2018年10月のeビジネス関連の主なニュースより。
1. AI活用の実態調査
日経コンピュータ2018年10月11日号の特集は、AI活用のリアル 113社実態調査でした。日経コンピュータが日本経済新聞と共同で国内大手企業(有効回答は85社)のAI(人工知能)活用実態を調査した記事でした。国内大手企業がAIを活用する最大の動機は「既存の製品やサービスの革新」(最も大きな期待として挙げた企業が37.6%、2番目に大きい期待とした企業が25.9%)で合わせると6割強を占めた。それに続くのが「コストの削減」で1番目または2番目の狙いとして挙げた企業は合わせて44.7%だった。3番目・4番目は、「売り上げの拡大」、「新規事業の開拓」の動機であった。また、6割が期待以上の成果という回答であった。私の感想としては、「新規事業の開拓」を狙う企業が予想以上に少ない感じがしました。AIを新規事業のネタとして使う企業がもっとあってもいいように感じました。
2. ネスレ日本と佐川急便 宅配で新サービス
通販新聞2018/10/11のネスレ日本と佐川急便 宅配で新サービス、個人や商店を拠点に受渡・配達や、日経ビジネス2018/10/08号「もう大手には頼らない ネスレが奇策、宅配値上げに対抗」というような記事で報道されていた新サービスです。両社は共同で、一般世帯や商店など地域コミュニティを活用した新たな宅配サービス「MACHI ECO(マチエコ)便」を開始。当初は東京と大阪の一部エリアでネスレの商品を対象に行い、ファンケルやP&G、ルシピアなど順次参加企業を拡大。来年末からは全国展開を行い、2015年までにサービス利用者100万人を目指す、とのことです。さらに、今後、ネスレと佐川急便が相互のノウハウなどを共有しながら「宅配マッチングプラットフォーム」を構築し全国展開を可能にしていくとのことです。宅配のラストワンマイルの革新的な新方式として期待したいと思います。なお、ネスレ日本がこのようなサービスを始めたのは、「ヤマトさんに『アマゾンに集中しないといけない』と言われてEC(電子商取引)の商品配送契約が打ち切りになった」という事情があったようです。

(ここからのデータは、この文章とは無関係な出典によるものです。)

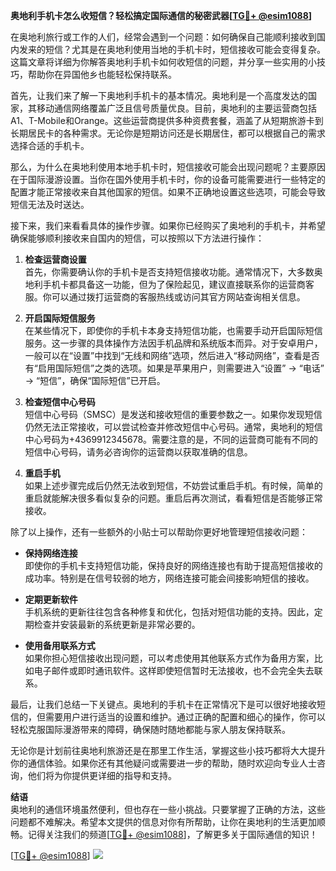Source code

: **奥地利手机卡怎么收短信？轻松搞定国际通信的秘密武器[[TG💪+ @esim1088](https://t.me/s/esim1088)]**

在奥地利旅行或工作的人们，经常会遇到一个问题：如何确保自己能顺利接收到国内发来的短信？尤其是在奥地利使用当地的手机卡时，短信接收可能会变得复杂。这篇文章将详细为你解答奥地利手机卡如何收短信的问题，并分享一些实用的小技巧，帮助你在异国他乡也能轻松保持联系。

首先，让我们来了解一下奥地利手机卡的基本情况。奥地利是一个高度发达的国家，其移动通信网络覆盖广泛且信号质量优良。目前，奥地利的主要运营商包括A1、T-Mobile和Orange。这些运营商提供多种资费套餐，涵盖了从短期旅游卡到长期居民卡的各种需求。无论你是短期访问还是长期居住，都可以根据自己的需求选择合适的手机卡。

那么，为什么在奥地利使用本地手机卡时，短信接收可能会出现问题呢？主要原因在于国际漫游设置。当你在国外使用手机卡时，你的设备可能需要进行一些特定的配置才能正常接收来自其他国家的短信。如果不正确地设置这些选项，可能会导致短信无法及时送达。

接下来，我们来看看具体的操作步骤。如果你已经购买了奥地利的手机卡，并希望确保能够顺利接收来自国内的短信，可以按照以下方法进行操作：

1. **检查运营商设置**  
   首先，你需要确认你的手机卡是否支持短信接收功能。通常情况下，大多数奥地利手机卡都具备这一功能，但为了保险起见，建议直接联系你的运营商客服。你可以通过拨打运营商的客服热线或访问其官方网站查询相关信息。

2. **开启国际短信服务**  
   在某些情况下，即使你的手机卡本身支持短信功能，也需要手动开启国际短信服务。这一步骤的具体操作方法因手机品牌和系统版本而异。对于安卓用户，一般可以在“设置”中找到“无线和网络”选项，然后进入“移动网络”，查看是否有“启用国际短信”之类的选项。如果是苹果用户，则需要进入“设置” -> “电话” -> “短信”，确保“国际短信”已开启。

3. **检查短信中心号码**  
   短信中心号码（SMSC）是发送和接收短信的重要参数之一。如果你发现短信仍然无法正常接收，可以尝试检查并修改短信中心号码。通常，奥地利的短信中心号码为+4369912345678。需要注意的是，不同的运营商可能有不同的短信中心号码，请务必咨询你的运营商以获取准确的信息。

4. **重启手机**  
   如果上述步骤完成后仍然无法收到短信，不妨尝试重启手机。有时候，简单的重启就能解决很多看似复杂的问题。重启后再次测试，看看短信是否能够正常接收。

除了以上操作，还有一些额外的小贴士可以帮助你更好地管理短信接收问题：

- **保持网络连接**  
  即使你的手机卡支持短信功能，保持良好的网络连接也有助于提高短信接收的成功率。特别是在信号较弱的地方，网络连接可能会间接影响短信的接收。

- **定期更新软件**  
  手机系统的更新往往包含各种修复和优化，包括对短信功能的支持。因此，定期检查并安装最新的系统更新是非常必要的。

- **使用备用联系方式**  
  如果你担心短信接收出现问题，可以考虑使用其他联系方式作为备用方案，比如电子邮件或即时通讯软件。这样即使短信暂时无法接收，也不会完全失去联系。

最后，让我们总结一下关键点。奥地利的手机卡在正常情况下是可以很好地接收短信的，但需要用户进行适当的设置和维护。通过正确的配置和细心的操作，你可以轻松克服国际漫游带来的障碍，确保随时随地都能与家人朋友保持联系。

无论你是计划前往奥地利旅游还是在那里工作生活，掌握这些小技巧都将大大提升你的通信体验。如果你还有其他疑问或需要进一步的帮助，随时欢迎向专业人士咨询，他们将为你提供更详细的指导和支持。

**结语**  
奥地利的通信环境虽然便利，但也存在一些小挑战。只要掌握了正确的方法，这些问题都不难解决。希望本文提供的信息对你有所帮助，让你在奥地利的生活更加顺畅。记得关注我们的频道[[TG💪+ @esim1088](https://t.me/s/esim1088)]，了解更多关于国际通信的知识！

[[TG💪+ @esim1088](https://t.me/s/esim1088)] ![](https://i.postimg.cc/4NQfJmqS/Snipaste-2025-05-13-00-14-12.png)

3. QRコードを使ったスマホ決済サービス「PayPay」の提供開始
ソフトバンクとヤフーの共同出資会社のペイペイは10月5日、バーコードを使ったスマホ決済サービス「PayPay」を提供開始したことを発表しました。「ユーザースキャン」方式と「ストアスキャン」方式の2通りを提供。インドのモバイル電子決済サービス最大手のPaytmの技術を基盤として開発したとのことです。さらに今月には、100億円あげちゃうキャンペーン(PayPayの支払いで20%還元。さらに、10回に1回の確率で全額還元)を12月4日より開始することを発表しました。ソフトバンクはスマホ決済サービス分野で、本気で攻めている感じです。
4. 試着してから買えるEC
三越伊勢丹は10月3日、「イセタントランクサービス」を開始したことを発表しました。通販新聞2018/10/18などで報じられています。働く女性をメインターゲットに、13ブランドのスタイリングセットを利用者の自宅に配送し、試着してもらった上で、気に入った服だけを購入できるサービスです。忙しくて百貨店で買い物を楽しむ時間のない女性向けのサービスのようてす。
また、10月25日、アマゾンジャパンは、Prime会員向けに無料の試着サービスを追加したと発表しました。新サービスの「プライム・ワードローブ」は、自宅に届けられた衣服や靴などを自宅で試着し、気に入った商品だけを購入するというもの。返品の際の送料は無料。これらの例のように、無料試着のサービスが広まりそうです。
成立したビジネス方法特許より
特許公報発行日が2018年9月に成立したeビジネス関連の特許は362件でした。ざっと見ましたが、この中で特に紹介したほうがいいような特許はありませんでした。ですので、今月は紹介する特許はありません。
eビジネス関連ではありませんが、10月にペッパーフードサービス社の「いきなりステーキ」関連の特許が復活した(一度は異議申立により取消になったが、知財高裁が異議申立を取り消す決定をした)ことについて記しておきたいと思います。さらに、今月には、上訴期間中に被告が上告を行わなかったため、ペッパーフードサービス社からこの特許についての勝訴が確定したというリリース文が出されています。成立が確定した特許は、ステーキの提供システム(特許第5946491号)という特許です。なお、外食関係ではラーメン「一蘭」の「味集中カウンター」に関する特許も有名です。